From their headquarters in Austin, Texas, Maroulis said they “try to concentrate our efforts here. That being said, we seem to be growing and have partners popping up throughout the country. We are starting to offer more to other states.”
Maroulis reports that Summit IDG offers a variety of programs for veterans. “We partner with numerous gyms in the area and offer a wide variety of opportunity. We have general fitness programs such as crossfit, strength training, etc. We also have sport specific programs such as rugby, soccer, tennis, kayaking, skulling, marathon, triathlon, bike riding, and Olympic lifting. Recently, we added MMA. We have a great team of coaches and mentors and are always looking for more volunteers.”

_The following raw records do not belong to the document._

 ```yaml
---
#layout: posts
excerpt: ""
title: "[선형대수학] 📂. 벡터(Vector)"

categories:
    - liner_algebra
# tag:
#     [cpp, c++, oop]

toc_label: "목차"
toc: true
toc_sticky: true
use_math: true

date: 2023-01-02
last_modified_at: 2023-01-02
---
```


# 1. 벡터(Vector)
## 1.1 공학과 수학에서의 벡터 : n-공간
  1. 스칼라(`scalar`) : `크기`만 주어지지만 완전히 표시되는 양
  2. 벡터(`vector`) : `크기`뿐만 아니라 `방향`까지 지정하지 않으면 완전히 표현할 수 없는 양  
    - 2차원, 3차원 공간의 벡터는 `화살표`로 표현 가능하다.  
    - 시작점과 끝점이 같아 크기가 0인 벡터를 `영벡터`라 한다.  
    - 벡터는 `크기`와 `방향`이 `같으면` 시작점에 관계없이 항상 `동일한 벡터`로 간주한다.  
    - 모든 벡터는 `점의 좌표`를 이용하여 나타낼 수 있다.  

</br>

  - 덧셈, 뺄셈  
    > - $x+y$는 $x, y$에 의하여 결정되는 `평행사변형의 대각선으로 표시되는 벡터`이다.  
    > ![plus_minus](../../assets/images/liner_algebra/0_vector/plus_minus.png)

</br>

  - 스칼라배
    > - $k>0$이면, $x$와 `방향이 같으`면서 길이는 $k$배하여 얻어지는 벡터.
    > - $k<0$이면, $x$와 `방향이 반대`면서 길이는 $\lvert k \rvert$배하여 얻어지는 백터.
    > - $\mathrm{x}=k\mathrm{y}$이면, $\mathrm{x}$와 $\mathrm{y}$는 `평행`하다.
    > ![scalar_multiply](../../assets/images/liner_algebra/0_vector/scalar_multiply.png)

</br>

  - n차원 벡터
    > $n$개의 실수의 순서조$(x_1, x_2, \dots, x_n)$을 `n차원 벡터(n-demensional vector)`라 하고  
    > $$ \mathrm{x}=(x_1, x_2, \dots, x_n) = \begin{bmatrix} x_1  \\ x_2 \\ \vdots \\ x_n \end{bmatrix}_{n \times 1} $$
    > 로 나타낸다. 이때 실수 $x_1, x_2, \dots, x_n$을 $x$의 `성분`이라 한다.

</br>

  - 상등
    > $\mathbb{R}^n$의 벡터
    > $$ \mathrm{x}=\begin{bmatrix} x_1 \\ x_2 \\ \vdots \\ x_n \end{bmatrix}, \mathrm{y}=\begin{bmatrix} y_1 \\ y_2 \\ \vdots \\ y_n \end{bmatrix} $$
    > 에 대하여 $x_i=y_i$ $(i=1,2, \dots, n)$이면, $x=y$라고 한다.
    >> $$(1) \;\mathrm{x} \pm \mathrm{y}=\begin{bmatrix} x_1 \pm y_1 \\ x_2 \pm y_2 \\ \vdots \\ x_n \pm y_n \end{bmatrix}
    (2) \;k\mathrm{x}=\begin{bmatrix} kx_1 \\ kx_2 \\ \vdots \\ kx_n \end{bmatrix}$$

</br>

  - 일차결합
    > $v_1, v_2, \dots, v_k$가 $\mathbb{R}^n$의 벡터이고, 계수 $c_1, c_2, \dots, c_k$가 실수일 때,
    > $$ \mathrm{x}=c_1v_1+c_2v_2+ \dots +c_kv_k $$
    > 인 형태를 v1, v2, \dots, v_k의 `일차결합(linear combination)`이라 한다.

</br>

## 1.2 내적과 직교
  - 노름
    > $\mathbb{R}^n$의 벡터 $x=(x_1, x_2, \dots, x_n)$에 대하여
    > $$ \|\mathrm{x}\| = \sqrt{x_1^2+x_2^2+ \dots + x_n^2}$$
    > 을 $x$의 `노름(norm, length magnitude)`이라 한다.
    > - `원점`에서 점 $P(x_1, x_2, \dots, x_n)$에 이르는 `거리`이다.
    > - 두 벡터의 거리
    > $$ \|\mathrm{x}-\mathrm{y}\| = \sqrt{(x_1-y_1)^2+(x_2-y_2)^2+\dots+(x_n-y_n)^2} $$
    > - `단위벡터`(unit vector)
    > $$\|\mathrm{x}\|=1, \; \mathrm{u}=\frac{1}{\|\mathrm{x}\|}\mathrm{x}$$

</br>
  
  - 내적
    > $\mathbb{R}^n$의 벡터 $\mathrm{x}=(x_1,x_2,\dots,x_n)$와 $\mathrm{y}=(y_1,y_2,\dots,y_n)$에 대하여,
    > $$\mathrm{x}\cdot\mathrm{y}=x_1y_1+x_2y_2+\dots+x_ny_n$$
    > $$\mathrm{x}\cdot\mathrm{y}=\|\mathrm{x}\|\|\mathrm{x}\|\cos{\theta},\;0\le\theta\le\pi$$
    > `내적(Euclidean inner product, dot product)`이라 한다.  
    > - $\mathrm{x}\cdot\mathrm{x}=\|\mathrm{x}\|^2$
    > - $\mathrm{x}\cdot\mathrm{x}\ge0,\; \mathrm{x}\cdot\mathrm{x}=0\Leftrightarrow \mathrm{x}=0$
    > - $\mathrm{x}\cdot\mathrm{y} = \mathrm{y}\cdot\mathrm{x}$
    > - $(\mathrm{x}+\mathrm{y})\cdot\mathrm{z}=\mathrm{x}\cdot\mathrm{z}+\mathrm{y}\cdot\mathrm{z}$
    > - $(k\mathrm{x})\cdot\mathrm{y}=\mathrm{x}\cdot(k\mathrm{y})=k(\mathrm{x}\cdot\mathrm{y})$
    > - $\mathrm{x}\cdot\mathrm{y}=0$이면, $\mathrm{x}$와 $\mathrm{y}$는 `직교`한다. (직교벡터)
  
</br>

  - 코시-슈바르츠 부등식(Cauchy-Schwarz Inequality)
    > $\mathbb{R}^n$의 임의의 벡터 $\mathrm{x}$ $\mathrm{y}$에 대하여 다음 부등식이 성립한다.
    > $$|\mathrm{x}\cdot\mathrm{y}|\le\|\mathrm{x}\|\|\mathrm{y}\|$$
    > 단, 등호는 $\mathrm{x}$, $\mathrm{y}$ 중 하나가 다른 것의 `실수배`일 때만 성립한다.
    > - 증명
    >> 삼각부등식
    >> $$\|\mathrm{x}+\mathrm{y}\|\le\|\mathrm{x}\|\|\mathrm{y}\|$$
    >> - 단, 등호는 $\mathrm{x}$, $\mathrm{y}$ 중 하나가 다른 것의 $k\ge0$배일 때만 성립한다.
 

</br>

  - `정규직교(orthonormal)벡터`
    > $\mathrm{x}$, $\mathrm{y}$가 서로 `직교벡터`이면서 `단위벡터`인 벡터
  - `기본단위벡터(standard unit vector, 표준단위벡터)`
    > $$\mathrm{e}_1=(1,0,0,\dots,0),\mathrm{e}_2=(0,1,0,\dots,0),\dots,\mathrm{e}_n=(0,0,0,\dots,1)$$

As a non-profit organization, Maroulis is always seeking sponsorship support. “Donations support our athletes’ gear they may need to participate and entry fees into the event they have trained for. It also goes towards paying the coaches and gym memberships that help our veterans and first responders.”
For veterans and other persons with disabilities who are considering becoming active in sporting activities, Maroulis advises to “just do it.”
“It is so easy for us to stay in our heads about stuff,” she said. “I know it was hard for me to be in unfamiliar areas. It caused me a lot of anxiety. I was always self-conscious of my traumatic brain injury and just wanted to stick to myself so I felt like I had some control. But at the end of the day, sports saved me. It pushed me out of my comfort zone and allowed me to grow as a person.”
Although her duties with Summit IDG keep her busy, Maroulis has taken time to climb. Since the Lobuche climb, she has climbed in Arizona, Colorado and Macedonia. In September 2012, she climbed Grand Teton with a team of adaptive veterans with Colorado’s Paradox Sports. Joining with fellow World T.E.A.M. Sports athlete Chad Jukes, who rode cross country and climbed Lobuche with her two years earlier, Maroulis successfully summited the iconic 13,766-foot Wyoming peak.
“Overall, sports has allowed me to grow as a person, mentally and physically,” Maroulis said. “It has helped me with my traumatic brain injury and nerve damage. I would not be as happy as I am now if I did not participate in physical activity that challenges me.”
Richard Rhinehart serves as Director of Communications for World T.E.A.M. Sports.